Fitch Ratings has published an update of its ‘Rating Criteria for Ports’. The updated report replaces the existing criteria (published Oct. 3, 2013) without modifying Fitch’s analytical approach. No changes to the ratings of existing transactions are anticipated as a result of the application of the updated rating criteria.
The report describes the analytical framework used by Fitch analysts when evaluating debt issued by ports across the globe. It applies both to whole port enterprises and single/multi-terminal facilities with an operational history and under a variety of ownership models.
The criteria also apply to enterprises that own port facilities in multiple locations, each of which is an exclusive franchise, require intensive capital works, and are linked to a single territory or market. It is intended to include debt borrowings with a broad revenue pledge (i.e. entire operating revenues from the port enterprise) as well as those that have more limited revenue streams, such as facility leases.
The report highlights the following five key risk factors which typically determine the rating of debt issued by ports:
–Operational and facility attributes that drive the breadth and diversity of service, including economic underpinnings that support trade volumes;
–Legal frameworks and operating models driving cash flow generation, including contractual and/or regulatory provisions between the port, its host jurisdiction, and its trading partners;
–Planning management and funding of infrastructure development/renewal;
–Debt structure and composition;
–Relevant debt service, financial and operating metrics.
In addition to further development of these key rating factors, the report also provides supporting credit risk commentary on other risk aspects specific to ports.
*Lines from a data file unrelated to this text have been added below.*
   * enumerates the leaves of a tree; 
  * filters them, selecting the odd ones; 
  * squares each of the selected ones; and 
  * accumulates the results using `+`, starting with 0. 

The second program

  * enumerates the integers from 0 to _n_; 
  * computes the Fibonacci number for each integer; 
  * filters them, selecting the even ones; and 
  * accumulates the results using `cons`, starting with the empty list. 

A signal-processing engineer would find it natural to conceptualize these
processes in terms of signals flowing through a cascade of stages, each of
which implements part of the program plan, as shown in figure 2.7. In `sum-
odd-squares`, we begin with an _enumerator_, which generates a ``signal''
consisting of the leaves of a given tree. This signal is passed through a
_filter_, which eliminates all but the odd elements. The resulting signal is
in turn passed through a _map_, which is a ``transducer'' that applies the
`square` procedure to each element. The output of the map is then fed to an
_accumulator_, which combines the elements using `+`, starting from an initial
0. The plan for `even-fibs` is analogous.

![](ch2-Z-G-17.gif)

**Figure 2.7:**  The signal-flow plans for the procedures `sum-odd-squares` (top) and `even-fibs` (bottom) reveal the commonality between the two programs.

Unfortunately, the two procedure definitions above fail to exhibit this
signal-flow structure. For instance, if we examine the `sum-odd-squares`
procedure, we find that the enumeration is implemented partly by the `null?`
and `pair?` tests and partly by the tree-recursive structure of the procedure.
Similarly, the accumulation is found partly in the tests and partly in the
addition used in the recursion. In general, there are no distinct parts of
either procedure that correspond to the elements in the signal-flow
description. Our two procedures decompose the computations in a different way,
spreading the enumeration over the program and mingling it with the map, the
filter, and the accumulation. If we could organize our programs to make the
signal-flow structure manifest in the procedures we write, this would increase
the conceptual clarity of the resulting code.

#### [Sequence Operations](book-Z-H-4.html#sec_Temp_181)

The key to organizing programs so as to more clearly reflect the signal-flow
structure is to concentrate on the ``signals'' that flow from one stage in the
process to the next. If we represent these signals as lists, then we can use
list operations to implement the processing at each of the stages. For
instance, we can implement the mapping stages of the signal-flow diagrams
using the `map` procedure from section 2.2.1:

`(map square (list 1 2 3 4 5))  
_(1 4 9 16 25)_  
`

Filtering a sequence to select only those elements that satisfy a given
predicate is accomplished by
The report should be read in conjunction with Fitch’s report ‘Rating Criteria for Infrastructure and Project Finance’, published July 12, 2012, and expands on the current port rating methodology used by Fitch. Further, the port criteria may supplement other relevant Fitch criteria when rating financings secured substantially by ad-valorem taxes, general corporate financings not premised on asset-specific analyses, port related real-estate transactions, and structured/securitized financings. The introduction of this criteria report is not anticipated to result in rating actions.